### DATA EXCERPTS
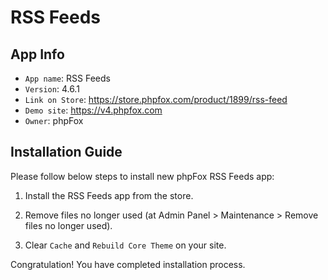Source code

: # RSS Feeds

## App Info

- `App name`: RSS Feeds
- `Version`: 4.6.1
- `Link on Store`: https://store.phpfox.com/product/1899/rss-feed
- `Demo site`: https://v4.phpfox.com
- `Owner`: phpFox

## Installation Guide

Please follow below steps to install new phpFox RSS Feeds app:

1. Install the RSS Feeds app from the store.

2. Remove files no longer used (at Admin Panel > Maintenance > Remove files no longer used).

3. Clear `Cache` and `Rebuild Core Theme` on your site.

Congratulation! You have completed installation process.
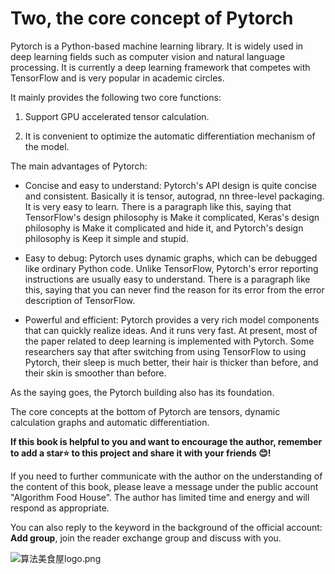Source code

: # Two, the core concept of Pytorch

Pytorch is a Python-based machine learning library. It is widely used in deep learning fields such as computer vision and natural language processing. It is currently a deep learning framework that competes with TensorFlow and is very popular in academic circles.

It mainly provides the following two core functions:

1. Support GPU accelerated tensor calculation.

2. It is convenient to optimize the automatic differentiation mechanism of the model.


The main advantages of Pytorch:

* Concise and easy to understand: Pytorch's API design is quite concise and consistent. Basically it is tensor, autograd, nn three-level packaging. It is very easy to learn. There is a paragraph like this, saying that TensorFlow's design philosophy is Make it complicated, Keras's design philosophy is Make it complicated and hide it, and Pytorch's design philosophy is Keep it simple and stupid.

* Easy to debug: Pytorch uses dynamic graphs, which can be debugged like ordinary Python code. Unlike TensorFlow, Pytorch's error reporting instructions are usually easy to understand. There is a paragraph like this, saying that you can never find the reason for its error from the error description of TensorFlow.

* Powerful and efficient: Pytorch provides a very rich model components that can quickly realize ideas. And it runs very fast. At present, most of the paper related to deep learning is implemented with Pytorch. Some researchers say that after switching from using TensorFlow to using Pytorch, their sleep is much better, their hair is thicker than before, and their skin is smoother than before.



As the saying goes, the Pytorch building also has its foundation.

The core concepts at the bottom of Pytorch are tensors, dynamic calculation graphs and automatic differentiation.


**If this book is helpful to you and want to encourage the author, remember to add a star⭐️ to this project and share it with your friends 😊!**

If you need to further communicate with the author on the understanding of the content of this book, please leave a message under the public account "Algorithm Food House". The author has limited time and energy and will respond as appropriate.

You can also reply to the keyword in the background of the official account: **Add group**, join the reader exchange group and discuss with you.

![算法美食屋logo.png](./data/算法美食屋二维码.jpg)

### WORK TO COMPLETE
Copy out each line of the data where the string "automatic" appears.

### RESULT OF THE TASK
2. It is convenient to optimize the automatic differentiation mechanism of the model.
The core concepts at the bottom of Pytorch are tensors, dynamic calculation graphs and automatic differentiation.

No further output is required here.